## Exercise requirements
Transcribe the following records in full, exactly as shown.

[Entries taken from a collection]
**********
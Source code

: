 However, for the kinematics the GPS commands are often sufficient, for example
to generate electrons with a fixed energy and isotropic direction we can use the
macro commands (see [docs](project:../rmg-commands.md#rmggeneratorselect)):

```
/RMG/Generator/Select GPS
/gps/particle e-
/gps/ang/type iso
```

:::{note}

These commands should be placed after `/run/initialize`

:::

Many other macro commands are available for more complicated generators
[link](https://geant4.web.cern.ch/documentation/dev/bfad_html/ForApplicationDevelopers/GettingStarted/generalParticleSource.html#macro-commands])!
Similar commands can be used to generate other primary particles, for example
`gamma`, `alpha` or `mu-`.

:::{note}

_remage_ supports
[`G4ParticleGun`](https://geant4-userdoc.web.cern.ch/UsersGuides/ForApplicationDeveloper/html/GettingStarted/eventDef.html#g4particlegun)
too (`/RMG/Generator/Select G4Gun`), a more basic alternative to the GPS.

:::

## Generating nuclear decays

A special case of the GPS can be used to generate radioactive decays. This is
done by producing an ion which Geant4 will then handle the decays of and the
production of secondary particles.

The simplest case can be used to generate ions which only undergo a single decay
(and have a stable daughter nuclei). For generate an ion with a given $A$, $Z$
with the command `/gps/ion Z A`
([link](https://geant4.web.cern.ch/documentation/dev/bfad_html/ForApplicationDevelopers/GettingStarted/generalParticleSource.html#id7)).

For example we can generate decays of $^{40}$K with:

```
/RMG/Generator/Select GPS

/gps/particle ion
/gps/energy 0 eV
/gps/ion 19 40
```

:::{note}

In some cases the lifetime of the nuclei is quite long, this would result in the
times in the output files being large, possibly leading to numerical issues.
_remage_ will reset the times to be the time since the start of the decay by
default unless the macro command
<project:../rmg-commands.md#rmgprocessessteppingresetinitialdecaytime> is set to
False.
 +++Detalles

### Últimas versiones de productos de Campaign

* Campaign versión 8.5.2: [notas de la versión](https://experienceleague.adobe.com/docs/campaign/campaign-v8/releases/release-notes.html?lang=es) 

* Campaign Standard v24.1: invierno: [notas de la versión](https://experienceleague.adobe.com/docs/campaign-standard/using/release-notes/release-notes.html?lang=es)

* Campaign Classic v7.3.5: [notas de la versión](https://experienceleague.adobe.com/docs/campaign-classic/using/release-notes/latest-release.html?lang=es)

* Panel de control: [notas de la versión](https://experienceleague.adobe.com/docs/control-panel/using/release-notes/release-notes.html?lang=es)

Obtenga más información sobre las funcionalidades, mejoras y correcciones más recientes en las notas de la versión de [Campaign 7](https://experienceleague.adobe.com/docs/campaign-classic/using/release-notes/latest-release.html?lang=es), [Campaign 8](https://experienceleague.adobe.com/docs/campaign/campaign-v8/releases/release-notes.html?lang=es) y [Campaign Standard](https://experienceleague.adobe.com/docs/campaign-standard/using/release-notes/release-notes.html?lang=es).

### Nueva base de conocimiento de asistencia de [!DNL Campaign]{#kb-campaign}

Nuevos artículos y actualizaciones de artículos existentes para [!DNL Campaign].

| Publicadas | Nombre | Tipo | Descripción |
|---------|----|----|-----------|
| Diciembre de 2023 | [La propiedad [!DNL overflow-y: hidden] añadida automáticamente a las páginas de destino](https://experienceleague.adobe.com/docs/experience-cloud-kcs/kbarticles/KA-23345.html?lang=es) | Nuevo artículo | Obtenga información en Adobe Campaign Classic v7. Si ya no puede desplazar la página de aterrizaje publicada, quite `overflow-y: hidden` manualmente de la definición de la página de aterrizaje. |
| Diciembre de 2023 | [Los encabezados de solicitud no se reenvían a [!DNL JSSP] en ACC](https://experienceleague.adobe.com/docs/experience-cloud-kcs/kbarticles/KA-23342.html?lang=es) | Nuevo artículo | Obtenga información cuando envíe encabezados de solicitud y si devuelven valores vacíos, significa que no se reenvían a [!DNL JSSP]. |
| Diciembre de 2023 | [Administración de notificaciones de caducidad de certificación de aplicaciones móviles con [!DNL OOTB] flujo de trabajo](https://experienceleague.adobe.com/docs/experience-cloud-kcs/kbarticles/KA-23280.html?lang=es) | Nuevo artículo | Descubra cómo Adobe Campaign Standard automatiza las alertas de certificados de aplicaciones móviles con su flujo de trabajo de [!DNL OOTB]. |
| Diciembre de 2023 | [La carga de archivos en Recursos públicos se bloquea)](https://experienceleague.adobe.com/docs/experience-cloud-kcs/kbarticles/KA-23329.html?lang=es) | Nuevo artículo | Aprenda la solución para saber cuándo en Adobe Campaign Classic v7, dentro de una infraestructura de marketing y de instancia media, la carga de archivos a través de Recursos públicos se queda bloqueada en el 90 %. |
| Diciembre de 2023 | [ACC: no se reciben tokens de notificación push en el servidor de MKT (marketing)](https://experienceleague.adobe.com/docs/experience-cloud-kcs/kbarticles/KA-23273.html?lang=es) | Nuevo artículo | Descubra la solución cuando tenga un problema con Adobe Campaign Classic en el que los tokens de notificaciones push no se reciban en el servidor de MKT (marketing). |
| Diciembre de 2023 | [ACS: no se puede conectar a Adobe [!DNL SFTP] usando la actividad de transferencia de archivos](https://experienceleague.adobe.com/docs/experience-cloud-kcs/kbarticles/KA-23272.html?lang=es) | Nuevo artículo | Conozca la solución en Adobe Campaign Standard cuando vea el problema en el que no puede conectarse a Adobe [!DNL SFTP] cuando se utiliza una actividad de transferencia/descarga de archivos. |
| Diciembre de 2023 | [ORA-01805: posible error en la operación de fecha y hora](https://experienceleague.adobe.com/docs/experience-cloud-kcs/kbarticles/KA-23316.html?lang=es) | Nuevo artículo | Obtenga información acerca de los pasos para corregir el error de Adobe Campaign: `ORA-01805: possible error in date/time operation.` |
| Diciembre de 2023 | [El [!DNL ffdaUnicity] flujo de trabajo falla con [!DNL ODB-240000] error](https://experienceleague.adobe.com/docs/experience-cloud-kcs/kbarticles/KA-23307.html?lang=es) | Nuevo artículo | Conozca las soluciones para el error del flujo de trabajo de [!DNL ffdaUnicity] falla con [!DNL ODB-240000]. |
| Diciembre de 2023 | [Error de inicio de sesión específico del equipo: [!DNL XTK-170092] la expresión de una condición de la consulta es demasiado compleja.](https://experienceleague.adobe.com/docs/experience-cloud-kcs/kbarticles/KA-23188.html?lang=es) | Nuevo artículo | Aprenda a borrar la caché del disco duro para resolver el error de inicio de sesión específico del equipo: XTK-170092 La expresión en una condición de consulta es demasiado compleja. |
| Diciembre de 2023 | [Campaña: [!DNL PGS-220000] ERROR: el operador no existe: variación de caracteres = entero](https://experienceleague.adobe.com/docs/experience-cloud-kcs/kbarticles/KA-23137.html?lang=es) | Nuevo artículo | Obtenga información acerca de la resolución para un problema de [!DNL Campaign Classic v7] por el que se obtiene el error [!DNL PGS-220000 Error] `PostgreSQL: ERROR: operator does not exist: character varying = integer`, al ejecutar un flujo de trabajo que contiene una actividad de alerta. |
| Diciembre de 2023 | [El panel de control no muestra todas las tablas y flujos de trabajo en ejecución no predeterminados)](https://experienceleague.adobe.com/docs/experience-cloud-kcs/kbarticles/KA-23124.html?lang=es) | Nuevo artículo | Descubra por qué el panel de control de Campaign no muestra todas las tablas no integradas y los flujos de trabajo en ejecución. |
**********
## Response area
Source code

: However, for the kinematics the GPS commands are often sufficient, for example
to generate electrons with a fixed energy and isotropic direction we can use the
macro commands (see [docs](project:../rmg-commands.md#rmggeneratorselect)):

```
/RMG/Generator/Select GPS
/gps/particle e-
/gps/ang/type iso
```

:::{note}

These commands should be placed after `/run/initialize`

:::

Many other macro commands are available for more complicated generators
[link](https://geant4.web.cern.ch/documentation/dev/bfad_html/ForApplicationDevelopers/GettingStarted/generalParticleSource.html#macro-commands])!
Similar commands can be used to generate other primary particles, for example
`gamma`, `alpha` or `mu-`.

:::{note}

_remage_ supports
[`G4ParticleGun`](https://geant4-userdoc.web.cern.ch/UsersGuides/ForApplicationDeveloper/html/GettingStarted/eventDef.html#g4particlegun)
too (`/RMG/Generator/Select G4Gun`), a more basic alternative to the GPS.

:::

## Generating nuclear decays

A special case of the GPS can be used to generate radioactive decays. This is
done by producing an ion which Geant4 will then handle the decays of and the
production of secondary particles.

The simplest case can be used to generate ions which only undergo a single decay
(and have a stable daughter nuclei). For generate an ion with a given $A$, $Z$
with the command `/gps/ion Z A`
([link](https://geant4.web.cern.ch/documentation/dev/bfad_html/ForApplicationDevelopers/GettingStarted/generalParticleSource.html#id7)).

For example we can generate decays of $^{40}$K with:

```
/RMG/Generator/Select GPS

/gps/particle ion
/gps/energy 0 eV
/gps/ion 19 40
```

:::{note}

In some cases the lifetime of the nuclei is quite long, this would result in the
times in the output files being large, possibly leading to numerical issues.
_remage_ will reset the times to be the time since the start of the decay by
default unless the macro command
<project:../rmg-commands.md#rmgprocessessteppingresetinitialdecaytime> is set to
False.
 +++Detalles

### Últimas versiones de productos de Campaign

* Campaign versión 8.5.2: [notas de la versión](https://experienceleague.adobe.com/docs/campaign/campaign-v8/releases/release-notes.html?lang=es) 

* Campaign Standard v24.1: invierno: [notas de la versión](https://experienceleague.adobe.com/docs/campaign-standard/using/release-notes/release-notes.html?lang=es)

* Campaign Classic v7.3.5: [notas de la versión](https://experienceleague.adobe.com/docs/campaign-classic/using/release-notes/latest-release.html?lang=es)

* Panel de control: [notas de la versión](https://experienceleague.adobe.com/docs/control-panel/using/release-notes/release-notes.html?lang=es)

Obtenga más información sobre las funcionalidades, mejoras y correcciones más recientes en las notas de la versión de [Campaign 7](https://experienceleague.adobe.com/docs/campaign-classic/using/release-notes/latest-release.html?lang=es), [Campaign 8](https://experienceleague.adobe.com/docs/campaign/campaign-v8/releases/release-notes.html?lang=es) y [Campaign Standard](https://experienceleague.adobe.com/docs/campaign-standard/using/release-notes/release-notes.html?lang=es).

### Nueva base de conocimiento de asistencia de [!DNL Campaign]{#kb-campaign}

Nuevos artículos y actualizaciones de artículos existentes para [!DNL Campaign].

| Publicadas | Nombre | Tipo | Descripción |
|---------|----|----|-----------|
| Diciembre de 2023 | [La propiedad [!DNL overflow-y: hidden] añadida automáticamente a las páginas de destino](https://experienceleague.adobe.com/docs/experience-cloud-kcs/kbarticles/KA-23345.html?lang=es) | Nuevo artículo | Obtenga información en Adobe Campaign Classic v7. Si ya no puede desplazar la página de aterrizaje publicada, quite `overflow-y: hidden` manualmente de la definición de la página de aterrizaje. |
| Diciembre de 2023 | [Los encabezados de solicitud no se reenvían a [!DNL JSSP] en ACC](https://experienceleague.adobe.com/docs/experience-cloud-kcs/kbarticles/KA-23342.html?lang=es) | Nuevo artículo | Obtenga información cuando envíe encabezados de solicitud y si devuelven valores vacíos, significa que no se reenvían a [!DNL JSSP]. |
| Diciembre de 2023 | [Administración de notificaciones de caducidad de certificación de aplicaciones móviles con [!DNL OOTB] flujo de trabajo](https://experienceleague.adobe.com/docs/experience-cloud-kcs/kbarticles/KA-23280.html?lang=es) | Nuevo artículo | Descubra cómo Adobe Campaign Standard automatiza las alertas de certificados de aplicaciones móviles con su flujo de trabajo de [!DNL OOTB]. |
| Diciembre de 2023 | [La carga de archivos en Recursos públicos se bloquea)](https://experienceleague.adobe.com/docs/experience-cloud-kcs/kbarticles/KA-23329.html?lang=es) | Nuevo artículo | Aprenda la solución para saber cuándo en Adobe Campaign Classic v7, dentro de una infraestructura de marketing y de instancia media, la carga de archivos a través de Recursos públicos se queda bloqueada en el 90 %. |
| Diciembre de 2023 | [ACC: no se reciben tokens de notificación push en el servidor de MKT (marketing)](https://experienceleague.adobe.com/docs/experience-cloud-kcs/kbarticles/KA-23273.html?lang=es) | Nuevo artículo | Descubra la solución cuando tenga un problema con Adobe Campaign Classic en el que los tokens de notificaciones push no se reciban en el servidor de MKT (marketing). |
| Diciembre de 2023 | [ACS: no se puede conectar a Adobe [!DNL SFTP] usando la actividad de transferencia de archivos](https://experienceleague.adobe.com/docs/experience-cloud-kcs/kbarticles/KA-23272.html?lang=es) | Nuevo artículo | Conozca la solución en Adobe Campaign Standard cuando vea el problema en el que no puede conectarse a Adobe [!DNL SFTP] cuando se utiliza una actividad de transferencia/descarga de archivos. |
| Diciembre de 2023 | [ORA-01805: posible error en la operación de fecha y hora](https://experienceleague.adobe.com/docs/experience-cloud-kcs/kbarticles/KA-23316.html?lang=es) | Nuevo artículo | Obtenga información acerca de los pasos para corregir el error de Adobe Campaign: `ORA-01805: possible error in date/time operation.` |
| Diciembre de 2023 | [El [!DNL ffdaUnicity] flujo de trabajo falla con [!DNL ODB-240000] error](https://experienceleague.adobe.com/docs/experience-cloud-kcs/kbarticles/KA-23307.html?lang=es) | Nuevo artículo | Conozca las soluciones para el error del flujo de trabajo de [!DNL ffdaUnicity] falla con [!DNL ODB-240000]. |
| Diciembre de 2023 | [Error de inicio de sesión específico del equipo: [!DNL XTK-170092] la expresión de una condición de la consulta es demasiado compleja.](https://experienceleague.adobe.com/docs/experience-cloud-kcs/kbarticles/KA-23188.html?lang=es) | Nuevo artículo | Aprenda a borrar la caché del disco duro para resolver el error de inicio de sesión específico del equipo: XTK-170092 La expresión en una condición de consulta es demasiado compleja. |
| Diciembre de 2023 | [Campaña: [!DNL PGS-220000] ERROR: el operador no existe: variación de caracteres = entero](https://experienceleague.adobe.com/docs/experience-cloud-kcs/kbarticles/KA-23137.html?lang=es) | Nuevo artículo | Obtenga información acerca de la resolución para un problema de [!DNL Campaign Classic v7] por el que se obtiene el error [!DNL PGS-220000 Error] `PostgreSQL: ERROR: operator does not exist: character varying = integer`, al ejecutar un flujo de trabajo que contiene una actividad de alerta. |
| Diciembre de 2023 | [El panel de control no muestra todas las tablas y flujos de trabajo en ejecución no predeterminados)](https://experienceleague.adobe.com/docs/experience-cloud-kcs/kbarticles/KA-23124.html?lang=es) | Nuevo artículo | Descubra por qué el panel de control de Campaign no muestra todas las tablas no integradas y los flujos de trabajo en ejecución. |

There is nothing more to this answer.